10 de diciembre de 2017 – Segundo Domingo de Adviento
La crisis actual y el sufrimiento de tantas personas están pidiendo a la Iglesia y a los cristianos una palabra de consuelo y unas acciones que ayuden a aliviar la penosa situación en que se encuentran tantas familias. Ambas cosas son necesarias. Ante la necesidad extrema de algunos, no cabe otra alternativa que intervenir de manera solidaria para que puedan capear el temporal. Es el momento de la solidaridad cristiana en esta época del año en el que otras veces tan sólo pensábamos en comprar y consumir para celebrar las Navidades. Este año es la hora del compartir, de renunciar a tantas cosas superfluas para que todos puedan tener lo necesario.
Es necesaria también una palabra de aliento basada no tanto en los cálculos humanos como en la esperanza cristiana. Es comprensible que para muchos la mejor noticia sería oír que la crisis ha terminado. Algo así anunciaba el profeta consolando a su pueblo (Is 40,1-5). Claro que para que la noticia fuera creíble, muchos exigirían que fuera acompañada de ofertas de trabajo, mejor no precario. Desgraciadamente, por el momento, serán pocos los que tengan esa suerte. ¿Qué nos aporta en estos momentos la esperanza cristiana? Ante todo nos dice que Dios quiere siempre nuestra felicidad y que no nos va a dejar solos en la estacada. Él nos ha ayudado a superar situaciones más difíciles en el pasado y también ahora nos sacará de la crisis. La Palabra de Dios pone ante nuestros ojos la esperanza de un mundo nuevo en el que habite la justicia (2 Pedro 3,8-14).

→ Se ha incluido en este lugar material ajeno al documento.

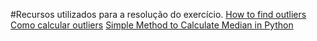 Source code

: #Recursos utilizados para a resolução do exercício.
[How to find outliers](https://www.youtube.com/watch?v=9aDHbRb4Bf8)
[Como calcular outliers](http://www.wikihow.com/Calculate-Outliers)
[Simple Method to Calculate Median in Python](http://codecomments.wordpress.com/2008/03/17/simple-method-to-calculate-median-in-python/) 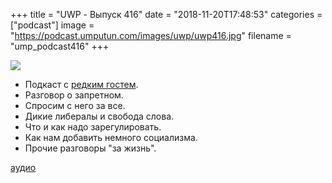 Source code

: +++
title = "UWP - Выпуск 416"
date = "2018-11-20T17:48:53"
categories = ["podcast"]
image = "https://podcast.umputun.com/images/uwp/uwp416.jpg"
filename = "ump_podcast416"
+++

![](https://podcast.umputun.com/images/uwp/uwp416.jpg)

- Подкаст с [редким гостем](https://podtema.com/category/evergreen/).
- Разговор о запретном.
- Спросим с него за все.
- Дикие либералы и свобода слова.
- Что и как надо зарегулировать.
- Как нам добавить немного социализма.
- Прочие разговоры "за жизнь".

[аудио](https://podcast.umputun.com/media/ump_podcast416.mp3)
<audio src="https://podcast.umputun.com/media/ump_podcast416.mp3" preload="none"></audio>
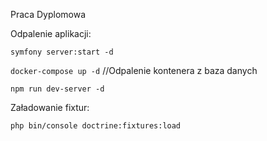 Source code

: Praca Dyplomowa


Odpalenie aplikacji:

`symfony server:start -d`

`docker-compose up -d` //Odpalenie kontenera z baza danych

`npm run dev-server -d`

Załadowanie fixtur:

`php bin/console doctrine:fixtures:load`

Ese mundo nuevo es un regalo de Dios pero hace falta nuestra colaboración, poner en movimiento todos los recursos personales y sociales. Son necesarios sin duda pequeños gestos que muestren que se puede avanzar en ese camino hacia la tierra nueva. El profeta habla de valles que hay que levantar y montes que hay que abajar. El contraste entre la pobreza y la riqueza en nuestro mundo es cada vez más sangrante. La Palabra de Dios exige de nosotros allanar los caminos, luchar contra la injusticia y la desigualdad. Existen en nuestros caminos demasiadas curvas peligrosas que ponen en peligro nuestra vida y la de los demás; muchos baches que pueden provocar una catástrofe. De vez en cuando suena la alarma social, pero pronto nos olvidamos de las situaciones que la provocan.

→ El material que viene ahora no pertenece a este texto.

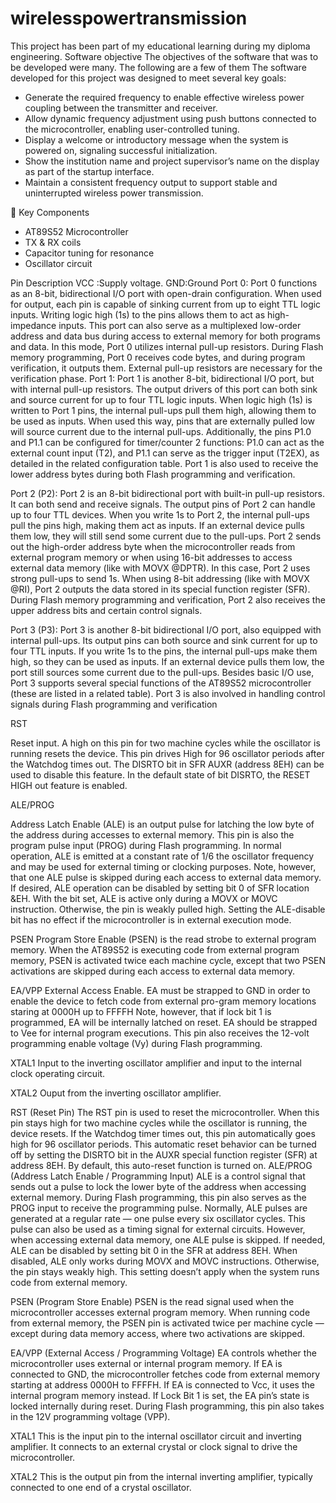 # wirelesspowertransmission
This project has been part of my educational learning during my diploma engineering.
Software objective
The objectives of the software that was to be developed were many. The following are a few of them
The software developed for this project was designed to meet several key goals:
- Generate the required frequency to enable effective wireless power coupling between the transmitter and receiver.
- Allow dynamic frequency adjustment using push buttons connected to the microcontroller, enabling user-controlled tuning.
- Display a welcome or introductory message when the system is powered on, signaling successful initialization.
- Show the institution name and project supervisor’s name on the display as part of the startup interface.
- Maintain a consistent frequency output to support stable and uninterrupted wireless power transmission.
  
🧠 Key Components
- AT89S52 Microcontroller
- TX & RX coils
- Capacitor tuning for resonance
- Oscillator circuit

Pin Description
VCC :Supply voltage.
GND:Ground
Port 0:
Port 0 functions as an 8-bit, bidirectional I/O port with open-drain configuration. When used for output, each pin is capable of sinking current from up to eight TTL logic inputs. Writing logic high (1s) to the pins allows them to act as high-impedance inputs.
This port can also serve as a multiplexed low-order address and data bus during access to external memory for both programs and data. In this mode, Port 0 utilizes internal pull-up resistors.
During Flash memory programming, Port 0 receives code bytes, and during program verification, it outputs them. External pull-up resistors are necessary for the verification phase.
Port 1:
Port 1 is another 8-bit, bidirectional I/O port, but with internal pull-up resistors. The output drivers of this port can both sink and source current for up to four TTL logic inputs. When logic high (1s) is written to Port 1 pins, the internal pull-ups pull them high, allowing them to be used as inputs. When used this way, pins that are externally pulled low will source current due to the internal pull-ups.
Additionally, the pins P1.0 and P1.1 can be configured for timer/counter 2 functions: P1.0 can act as the external count input (T2), and P1.1 can serve as the trigger input (T2EX), as detailed in the related configuration table.
Port 1 is also used to receive the lower address bytes during both Flash programming and verification.

Port 2 (P2):
Port 2 is an 8-bit bidirectional port with built-in pull-up resistors. It can both send and receive signals. The output pins of Port 2 can handle up to four TTL devices. When you write 1s to Port 2, the internal pull-ups pull the pins high, making them act as inputs. If an external device pulls them low, they will still send some current due to the pull-ups.
Port 2 sends out the high-order address byte when the microcontroller reads from external program memory or when using 16-bit addresses to access external data memory (like with MOVX @DPTR). In this case, Port 2 uses strong pull-ups to send 1s.
When using 8-bit addressing (like with MOVX @RI), Port 2 outputs the data stored in its special function register (SFR).
During Flash memory programming and verification, Port 2 also receives the upper address bits and certain control signals.

Port 3 (P3):
Port 3 is another 8-bit bidirectional I/O port, also equipped with internal pull-ups. Its output pins can both source and sink current for up to four TTL inputs. If you write 1s to the pins, the internal pull-ups make them high, so they can be used as inputs. If an external device pulls them low, the port still sources some current due to the pull-ups.
Besides basic I/O use, Port 3 supports several special functions of the AT89S52 microcontroller (these are listed in a related table).
Port 3 is also involved in handling control signals during Flash programming and verification

RST

Reset input. A high on this pin for two machine cycles while the oscillator is running resets the device. This pin drives High for 96 oscillator periods after the Watchdog times out. The DISRTO bit in SFR AUXR (address 8EH) can be used to disable this feature. In the default state of bit DISRTO, the RESET HIGH out feature is enabled.

ALE/PROG

Address Latch Enable (ALE) is an output pulse for latching the low byte of the address during accesses to external memory. This pin is also the program pulse input (PROG) during Flash programming.
In normal operation, ALE is emitted at a constant rate of 1/6 the oscillator frequency and may be used for external timing or clocking purposes. Note, however, that one ALE pulse is skipped during each access to external data memory. If desired, ALE operation can be disabled by setting bit 0 of SFR location &EH. With the bit set, ALE is active only during a MOVX or MOVC instruction. Otherwise, the pin is weakly pulled high. Setting the ALE-disable bit has no effect if the microcontroller is in external execution mode.

PSEN
Program Store Enable (PSEN) is the read strobe to external program memory.
When the AT89S52 is executing code from external program memory, PSEN is activated twice each machine cycle, except that two PSEN activations are skipped during each access to external data memory.

EA/VPP
External Access Enable. EA must be strapped to GND in order to enable the device to fetch code from external pro-gram memory locations staring at 0000H up to FFFFH
Note, however, that if lock bit 1 is programmed, EA will be internally latched on reset. EA should be strapped to Vee for internal program executions. This pin also receives the 12-volt programming enable voltage (Vy) during Flash programming.

XTAL1
Input to the inverting oscillator amplifier and input to the internal clock operating circuit.

XTAL2
Ouput from the inverting oscillator amplifier.

RST (Reset Pin)
The RST pin is used to reset the microcontroller. When this pin stays high for two machine cycles while the oscillator is running, the device resets.
If the Watchdog timer times out, this pin automatically goes high for 96 oscillator periods. This automatic reset behavior can be turned off by setting the DISRTO bit in the AUXR special function register (SFR) at address 8EH. By default, this auto-reset function is turned on.
ALE/PROG (Address Latch Enable / Programming Input)
ALE is a control signal that sends out a pulse to lock the lower byte of the address when accessing external memory.
During Flash programming, this pin also serves as the PROG input to receive the programming pulse.
Normally, ALE pulses are generated at a regular rate — one pulse every six oscillator cycles. This pulse can also be used as a timing signal for external circuits. However, when accessing external data memory, one ALE pulse is skipped. If needed, ALE can be disabled by setting bit 0 in the SFR at address 8EH. When disabled, ALE only works during MOVX and MOVC instructions. Otherwise, the pin stays weakly high. This setting doesn’t apply when the system runs code from external memory.

PSEN (Program Store Enable)
PSEN is the read signal used when the microcontroller accesses external program memory.
When running code from external memory, the PSEN pin is activated twice per machine cycle — except during data memory access, where two activations are skipped.

EA/VPP (External Access / Programming Voltage)
EA controls whether the microcontroller uses external or internal program memory.
If EA is connected to GND, the microcontroller fetches code from external memory starting at address 0000H to FFFFH.
If EA is connected to Vcc, it uses the internal program memory instead.
If Lock Bit 1 is set, the EA pin’s state is locked internally during reset.
 During Flash programming, this pin also takes in the 12V programming voltage (VPP).
 
XTAL1
This is the input pin to the internal oscillator circuit and inverting amplifier. It connects to an external crystal or clock signal to drive the microcontroller.

XTAL2
This is the output pin from the internal inverting amplifier, typically connected to one end of a crystal oscillator.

¿Cómo salir de esos caminos que no llevan a ninguna parte, que tan sólo nos hacen dar vueltas en torno a nosotros mismos? Se trata de encontrar el verdadero camino, que es Jesús. Para ello hay que escuchar la voz del evangelio que resuena en desierto de nuestras conciencias aletargadas (Mc 1,1-8). Es una palabra que nos invita a la conversión, a reconocer nuestro pecado estructural y personal, y abrirnos a la acción del Espíritu de Jesús. Se trata de tomarse en serio los compromisos que formulamos en nuestro bautismo. Que la celebración de la Eucaristía, que anticipa ya esa tierra nueva de la fraternidad, renueve en nosotros la esperanza y nos lleve implicarnos seriamente a favor de la justicia y de la paz.